HUKUM ADAZAN BERSAHUT-SAHUTAN
Ulama’ berbeda pendapat
mengenai hukum azan, ada yang mengatakan sunah muakkad dan ada yang mengatakan
fardu kifayah. Dalam mazhab syafii azan adalah sunah kifayah bagi orang banyak
dan sunah ain bagi satu orang, mazhab hanafi mengatakan azan adalah sunah kifayah yang muakkad bagi satu penduduk
daerah, mazhab Maliki mengatakan azan adalah sunah kifayah di setiap masjid
atau di tempat berkumpulnya orang-orang untuk melakukan solat jamaah, sedangkan
menurut mazhab Hambali azan adalah fardu kifayah untuk solat waktu ketika sudah
masuk waktu.[1]
Dewasa ini, kita pasti
sering mendengar azan yang bersahut-sahutan (terjadi beberapa kali). Di indonesia, masjid sangat
banyak jumlahnya bahkan hampir di setiap lokasi ada masjid atau musholla dan hampir semua masjid menggunakan speaker atau pengeras suara. Bagi orang
islam azan mungkin hal yang wajar (bernuansa syariat), akan tetapi apabila kita
berada di lingkungan non-muslim atau lingkungan umum yang tidak semua menyukai
azan dengan menggunakan pengeras suara, bagaimana cara kita bertoleransi dalam
hal azan? Karena tidak bisa dimungkiri bahwa ada beberapa anggota masyarakat
yang merasa terganggu dengan adanya azan yang menggunakan pengeras suara dan
itu terjadi berulang-ulang (bersahut-sahutan).

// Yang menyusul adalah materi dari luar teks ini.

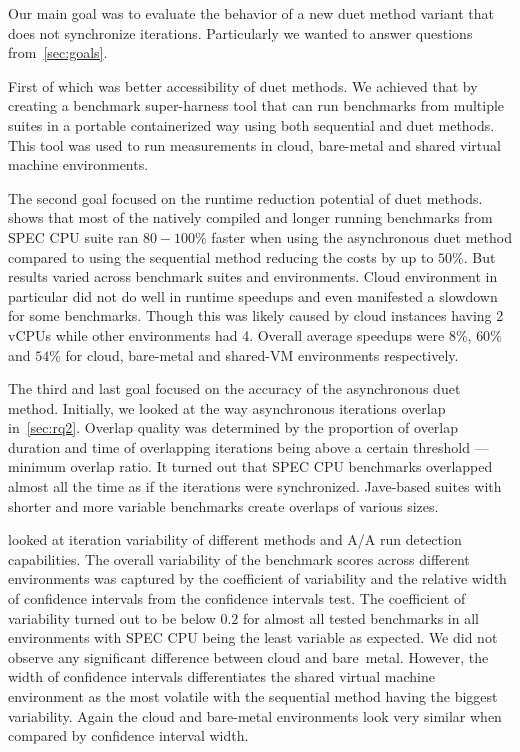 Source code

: 
Our main goal was to evaluate the behavior of a new duet method variant that does not synchronize iterations.
Particularly we wanted to answer questions from~\cref{sec:goals}.

First of which was better accessibility of duet methods.
We achieved that by creating a benchmark super-harness tool that can run benchmarks from multiple suites in a portable containerized way using both sequential and duet methods.
This tool was used to run measurements in cloud, bare-metal and shared virtual machine environments.

The second goal focused on the runtime reduction potential of duet methods.
 shows that most of the natively compiled and longer running benchmarks from SPEC CPU suite ran $80 - 100\%$ faster when using the asynchronous duet method compared to using the sequential method reducing the costs by up to $50\%$.
But results varied across benchmark suites and environments.
Cloud environment in particular did not do well in runtime speedups and even manifested a slowdown for some benchmarks.
Though this was likely caused by cloud instances having 2 vCPUs while other environments had 4.
Overall average speedups were $8\%$, $60\%$ and $54\%$ for cloud, \mbox{bare-metal} and \mbox{shared-VM} environments respectively.

The third and last goal focused on the accuracy of the asynchronous duet method.
Initially, we looked at the way asynchronous iterations overlap in~\cref{sec:rq2}.
Overlap quality was determined by the proportion of overlap duration and time of overlapping iterations being above a certain threshold --- minimum overlap ratio.
It turned out that SPEC CPU benchmarks overlapped almost all the time as if the iterations were synchronized.
\mbox{Jave-based} suites with shorter and more variable benchmarks create overlaps of various sizes.

 looked at iteration variability of different methods and A/A run detection capabilities.
The overall variability of the benchmark scores across different environments was captured by the coefficient of variability and the relative width of confidence intervals from the confidence intervals test.
The coefficient of variability turned out to be below $0.2$ for almost all tested benchmarks in all environments with SPEC CPU being the least variable as expected.
We did not observe any significant difference between cloud and \mbox{bare metal}.
However, the width of confidence intervals differentiates the shared virtual machine environment as the most volatile with the sequential method having the biggest variability.
Again the cloud and \mbox{bare-metal} environments look very similar when compared by confidence interval width.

Dari realita yang terjadi di
masyarakat seperti itu dan hukum azan menurut 4 mazhab maka menurut hemat
penulis jika kita berada di lingkungan non muslim atau di lingkungan umum yang
tidak semuanya menyukai adanya azan dengan pengeras suara maka kita sebagai
muslim harus menghargai itu dan menyesuaikan keadaan yang ada, karena agama
islam adalah agam yang damai dan cinta kedamaian. Apabila terjadi masalah
seperti itu maka kita harus menggunakan pendapat yang mengatakan bahwa azan
hukumnya sunah kifayah bagi orang banyak
di suatu daerah, seperti pendapat mazhab syafii. Jadi, kita mengumandangkan
azan sekali saja meskipun di lingkungan kita terdapat banyak mushollah atau
masjid (tidak mengulang-ulang azan).
Untuk hukum menjawab azan yang
berulang-ulang An-Nawawi menjelaskan tentang hukum menjawab azan yang berulang
di satu tempat,
فيه
خلاف للسلف حكاه القاضي عياض في شرح صحيح مسلم، ولم أر فيه شيئاً لأصحابنا،
والمسألة محتملة، والمختار أن يقال: المتابعة سنة متأكدة، يكره تركها، لصريح
الأحاديث الصحيحة بالأمر بها، وهذا يختص بالأول، لأن الأمر لا يقتضي التكرار وأما
أصل الفضيلة والثواب في المتابعة، فلا يختص، والله أعلم
Ada perbedaan pendapat ulama, seperti yang dinyatakan al-Qadhi Iyadh
dalam Syarh Sahih Muslim. dan saya tidak menjumpai pendapat masalah ini pada
ulama madzhab Syafiiyah. Dan permasalahan ini ada beberapa kemungkinan.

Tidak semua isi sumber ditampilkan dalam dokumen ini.